Mumbai: The Securities and Exchange Board of India (Sebi) has asked PVR Ltd to explain a profit-sharing deal struck by its promoters with private equity investors that was not disclosed to its shareholders, said two people with direct knowledge of the matter, asking not to be identified.

On Thursday, multiplex firm PVR told investors that it received a show cause notice from the markets regulator alleging that its managing director (and promoter) Ajay Bijli and the company itself have violated listing and disclosure regulations. The show cause notice pointed to violation of two norms: one related to a code of conduct for all board members and senior management, and the second, disclosure of events and information which are material.

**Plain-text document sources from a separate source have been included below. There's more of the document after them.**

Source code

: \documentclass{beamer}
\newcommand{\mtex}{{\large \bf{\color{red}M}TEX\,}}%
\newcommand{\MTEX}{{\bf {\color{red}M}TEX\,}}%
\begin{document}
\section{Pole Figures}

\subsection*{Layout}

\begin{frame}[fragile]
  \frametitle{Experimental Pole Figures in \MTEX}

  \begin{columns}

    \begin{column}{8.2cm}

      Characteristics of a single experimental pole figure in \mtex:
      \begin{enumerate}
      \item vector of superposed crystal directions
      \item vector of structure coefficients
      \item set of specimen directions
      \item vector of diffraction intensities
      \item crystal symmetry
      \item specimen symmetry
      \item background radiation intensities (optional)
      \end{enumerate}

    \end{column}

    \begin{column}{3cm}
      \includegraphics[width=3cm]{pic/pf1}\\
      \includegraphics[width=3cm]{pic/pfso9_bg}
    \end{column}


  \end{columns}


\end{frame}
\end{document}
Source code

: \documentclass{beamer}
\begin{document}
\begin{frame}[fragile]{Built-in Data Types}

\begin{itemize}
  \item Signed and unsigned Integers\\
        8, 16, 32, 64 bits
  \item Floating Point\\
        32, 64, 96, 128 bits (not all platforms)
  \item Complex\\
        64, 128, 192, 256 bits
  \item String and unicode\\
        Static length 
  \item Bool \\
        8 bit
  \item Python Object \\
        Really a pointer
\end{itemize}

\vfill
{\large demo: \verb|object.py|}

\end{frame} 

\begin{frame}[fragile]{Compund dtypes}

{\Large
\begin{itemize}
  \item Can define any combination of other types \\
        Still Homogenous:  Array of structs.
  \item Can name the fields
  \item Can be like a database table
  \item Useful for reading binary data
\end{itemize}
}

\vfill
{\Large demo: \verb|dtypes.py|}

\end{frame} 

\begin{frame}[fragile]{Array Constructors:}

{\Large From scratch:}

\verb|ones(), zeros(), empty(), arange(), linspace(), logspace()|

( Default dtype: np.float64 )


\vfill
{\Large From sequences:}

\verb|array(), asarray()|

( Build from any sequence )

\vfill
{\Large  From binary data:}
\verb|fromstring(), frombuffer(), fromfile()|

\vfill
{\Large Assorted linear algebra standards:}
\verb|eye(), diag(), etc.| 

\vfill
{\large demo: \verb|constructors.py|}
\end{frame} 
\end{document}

According to the two people cited in the first instance, the profit-sharing deal was ancillary to the allotment of equity to PE investors Multiples Asset Management and L Capital.

Called a incentive fee agreement, it gave the promoters of PVR 20% of the excess profits earned by Multiples, over and above a 30% rate of return generated on its investment in PVR.

Bijli has already received one payment from Multiples after the PE firm sold some of its stake in the company in 2014. It subsequently bought more stake in PVR.

L Capital exited its investment in PVR profitably last year. It isn’t known whether it paid the so-called incentive fee to Bijli and, if so, how much.

“The full disclosure of the deal was not made to shareholders. The shareholders were told about the preferential allotment to the private equity firms without disclosing the gains that the promoter would make in a personal capacity," said the first person.

The company may need to take a shareholder approval for the execution of the deal, these people said. In January 2013, PVR allotted Multiples and L Capital Eco Ltd, 6.244 million and 3.36 million shares respectively.

At that time, it had also allotted shares to Bijli and Sanjeev Kumar, co-promoter and deputy managing director of PVR.

According to the people cited in the first instance, the private equity investors signed agreements with Ajay Bijli to reward him privately if PVR shares gave superior returns and if Bijli continued as the managing director for a certain number of years.

“Sebi in the show cause notice has alleged that this side agreement was a materially price-sensitive information, and the company failed in making adequate disclosure to shareholders," said the second person. “The consequence of such a move could mean that PVR may face a monetary penalty and would need to disclose the terms of the PE agreement to all stakeholders and take their nod."

A spokesperson for PVR declined to comment. L Capital did not respond to an email.

“The show cause notice has been issued to the company (PVR). Multiples has no comments to make on this matter," said a spokesperson for the private equity firm.

While promoters in Indian firms have been known to strike such deals, PVR’s show-cause notice assumes importance in the wake of Sebi’s proposed amendments in the listing regulations.

The capital markets regulator wants to now prohibit the management and promoters from entering into a compensation and profit-sharing agreement without the shareholders’ approval. It also wants companies to inform shareholders about any such deals struck in the past three years and take their permission.

PVR promoters own 25.25% of the multiplex operator while Multiples held at least 9.63% at the end of September.

Proxy advisory firm, Shareholder Empowerment Services (SES) said that such agreements violate the shareholder rights.

“Such practice amounts to indirect remuneration being paid to promoter, managing director without knowledge and approval of shareholders and amounts to making mockery of law as well as shareholders’ rights and democracy," said J.N. Gupta, co-founder and managing director of SES. “We are not aware whether action is proposed by Sebi against PE investors as well. I am of the view that they are equally culpable. If they are allowed to go scot-free, justice will only be half-done."